Highlighted
przemo.w
1 Nickel

Openmanage server administrator not showing error

Hello,

 

Year just begun and problems starting to pile up Smiley Sad

I have noticed last week I had a error "Correctable memory error rate exceeded" for memory that I installed recently, I've contacted supplier and got advised to move memory to another slot and clear error logs... I had cleared logs first to see if problem will pop-up (especially when the weekly backup runs - the 7zip love to use a lot of RAM Smiley Very Happy ).

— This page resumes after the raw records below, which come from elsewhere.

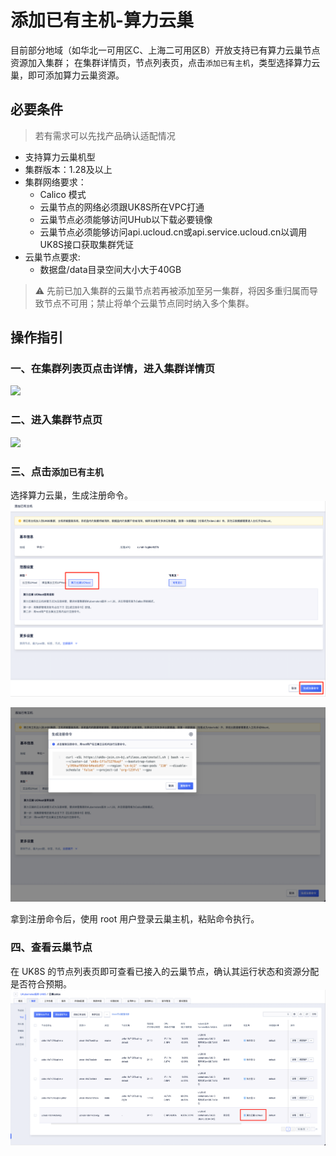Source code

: # 添加已有主机-算力云巢

目前部分地域（如华北一可用区C、上海二可用区B）开放支持已有算力云巢节点资源加入集群； 在集群详情页，节点列表页，点击`添加已有主机`，类型选择算力云巢，即可添加算力云巢资源。

## 必要条件

> 若有需求可以先找产品确认适配情况

- 支持算力云巢机型
- 集群版本：1.28及以上
- 集群网络要求：
  - Calico 模式
  - 云巢节点的网络必须跟UK8S所在VPC打通
  - 云巢节点必须能够访问UHub以下载必要镜像
  - 云巢节点必须能够访问api.ucloud.cn或api.service.ucloud.cn以调用UK8S接口获取集群凭证
- 云巢节点要求:
  - 数据盘/data目录空间大小大于40GB

> ⚠️ 先前已加入集群的云巢节点若再被添加至另一集群，将因多重归属而导致节点不可用；禁止将单个云巢节点同时纳入多个集群。

## 操作指引

### 一、在集群列表页点击详情，进入集群详情页

![](/images/userguide/添加已有节点1.png)

### 二、进入集群节点页

![](/images/userguide/添加已有节点2.png)

### 三、点击`添加已有主机`

选择算力云巢，生成注册命令。    
![](/images/userguide/添加已有节点4.png)

![](/images/userguide/添加已有节点5.png)

拿到注册命令后，使用 root 用户登录云巢主机，粘贴命令执行。

### 四、查看云巢节点
在 UK8S 的节点列表页即可查看已接入的云巢节点，确认其运行状态和资源分配是否符合预期。
![](/images/userguide/添加已有节点6.png)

This Monday I opened OMSA and see "Main System Chassis" Green thick mark - I think great "maybe solar flare caused memory errors last time", but to be sure I checked Logs tab and I see there error: "Correctable memory error rate exceeded for DIMM4". I went to: System -> Main System Chassis -> Memory ,and see there everything is "GREEN", even the faulty memory at DIMM4 is showing that it OK but logs say otherwise?

memory OK despite logs

And the logs tab:

Errors in logs

So, why the OMSA don't shot that the memory in DIMM4 is faulty (like last time before I cleared logs)?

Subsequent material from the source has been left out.